Richter Orlet nicht zu fassen

■ Baden-Württembergs Justizminister Thomas Schäuble verzichtet auf ein Disziplinarverfahren

Karlsruhe (taz) – Das baden-württembergische Justizministerium will nicht disziplinarisch gegen den Mannheimer Skandalrichter Rainer Orlet vorgehen. Das erklärte Justizminister Thomas Schäuble gestern im Landtag beim zweiten Parteienspitzengespräch in Sachen Orlet. Am Mittwoch hatten die Fraktionsspitzen von SPD, CDU, Bündnisgrünen und FDP einen entsprechenden „Prüfauftrag“ erteilt.
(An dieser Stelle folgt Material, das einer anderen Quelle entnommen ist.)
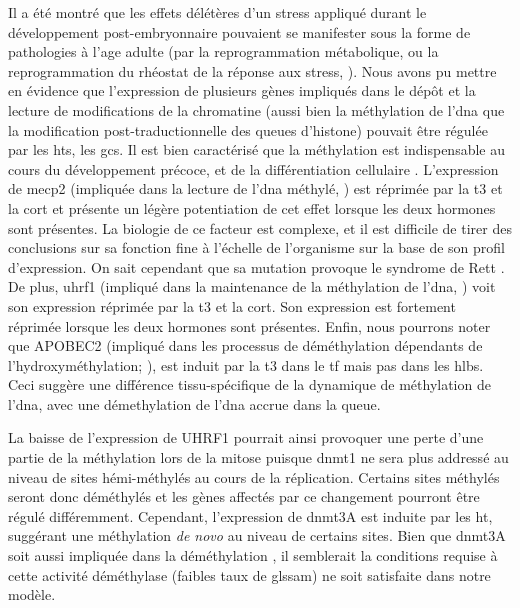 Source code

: \documentclass[../main.tex]{subfiles}
\begin{document}
Il a été montré que les effets délétères d'un stress appliqué durant le développement post-embryonnaire pouvaient se manifester sous la forme de pathologies à l'age adulte (par la reprogrammation métabolique, \citealp{Drake2012,Begum2013} ou la reprogrammation du rhéostat de la réponse aux stress, \citealp{Weaver2004}).
Nous avons pu mettre en évidence que l'expression de plusieurs gènes impliqués dans le dépôt et la lecture de modifications de la chromatine (aussi bien la méthylation de l'\gls{dna} que la modification post-traductionnelle des queues d'histone) pouvait être régulée par les \glspl{ht}, les \glspl{gc}.
Il est bien caractérisé que la méthylation est indispensable au cours du développement précoce, et de la différentiation cellulaire \citep{Monk1987,Meissner2008}.
L'expression de \gls{mecp2} (impliquée dans la lecture de l'\gls{dna} méthylé, \citealp{Zou2012}) est réprimée par la \gls{t3} et la \gls{cort} et présente un légère potentiation de cet effet lorsque les deux hormones sont présentes.
La biologie de ce facteur est complexe, et il est difficile de tirer des conclusions sur sa fonction fine à l’échelle de l'organisme sur la base de son profil d'expression.
On sait cependant que sa mutation provoque le syndrome de Rett \citep{Amir1999}.
De plus, \gls{uhrf1} (impliqué dans la maintenance de la méthylation de l'\gls{dna}, \citealp{Bostick2007,Liu2013a}) voit son expression réprimée par la \gls{t3} et la \gls{cort}.
Son expression est fortement réprimée lorsque les deux hormones sont présentes.
Enfin, nous pourrons noter que APOBEC2 (impliqué dans les processus de déméthylation dépendants de l'hydroxyméthylation; \citealp{Guo2011}), est induit par la \gls{t3} dans le \gls{tf} mais pas dans les \glspl{hlb}.
Ceci suggère une différence tissu-spécifique de la dynamique de méthylation de l'\gls{dna}, avec une démethylation de l'\gls{dna} accrue dans la queue.
\par
La baisse de l'expression de UHRF1 pourrait ainsi provoquer une perte d'une partie de la méthylation lors de la mitose puisque \gls{dnmt}1 ne sera plus addressé au niveau de sites hémi-méthylés au cours de la réplication.
Certains sites méthylés seront donc déméthylés et les gènes affectés par ce changement pourront être régulé différemment.
Cependant, l'expression de \gls{dnmt}3A est induite par les \gls{ht}, suggérant une méthylation \textit{de novo} au niveau de certains sites.
Bien que \gls{dnmt}3A soit aussi impliquée dans la déméthylation \citep{Wu2010}, il semblerait la conditions requise à cette activité déméthylase (faibles taux de gls{sam}) ne soit satisfaite dans notre modèle.
\end{document}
Orlet hatte im August als Verfasser eines Urteils des Mannheimer Landgerichts das Engagement des NPD-Vorsitzenden Deckert gegen „jüdische Ansprüche aus dem Holocaust“ grundsätzlich positiv bewertet.

Wegen der richterlichen Unabhängigkeit sei Gegenstand des Verfahrens nicht das Urteil des Mannheimer Landgerichts gewesen, sondern spätere Presseäußerungen von Orlet, erläuterte Schäubles Pressesprecher.

Die Abgeordnete Birgit Bender von den Bündnisgrünen zeigte sich enttäuscht: „Wenn Orlet via Presse einem bekannten Rechtsradikalen die Freundschaft anbietet, dient das wohl nicht der rechtlichen Erläuterung seines Urteils.“ Gegenüber der Süddeutschen Zeitung hatte Orlet unter anderem gesagt, er könne sich gut vorstellen, mit Deckert privat befreundet zu sein.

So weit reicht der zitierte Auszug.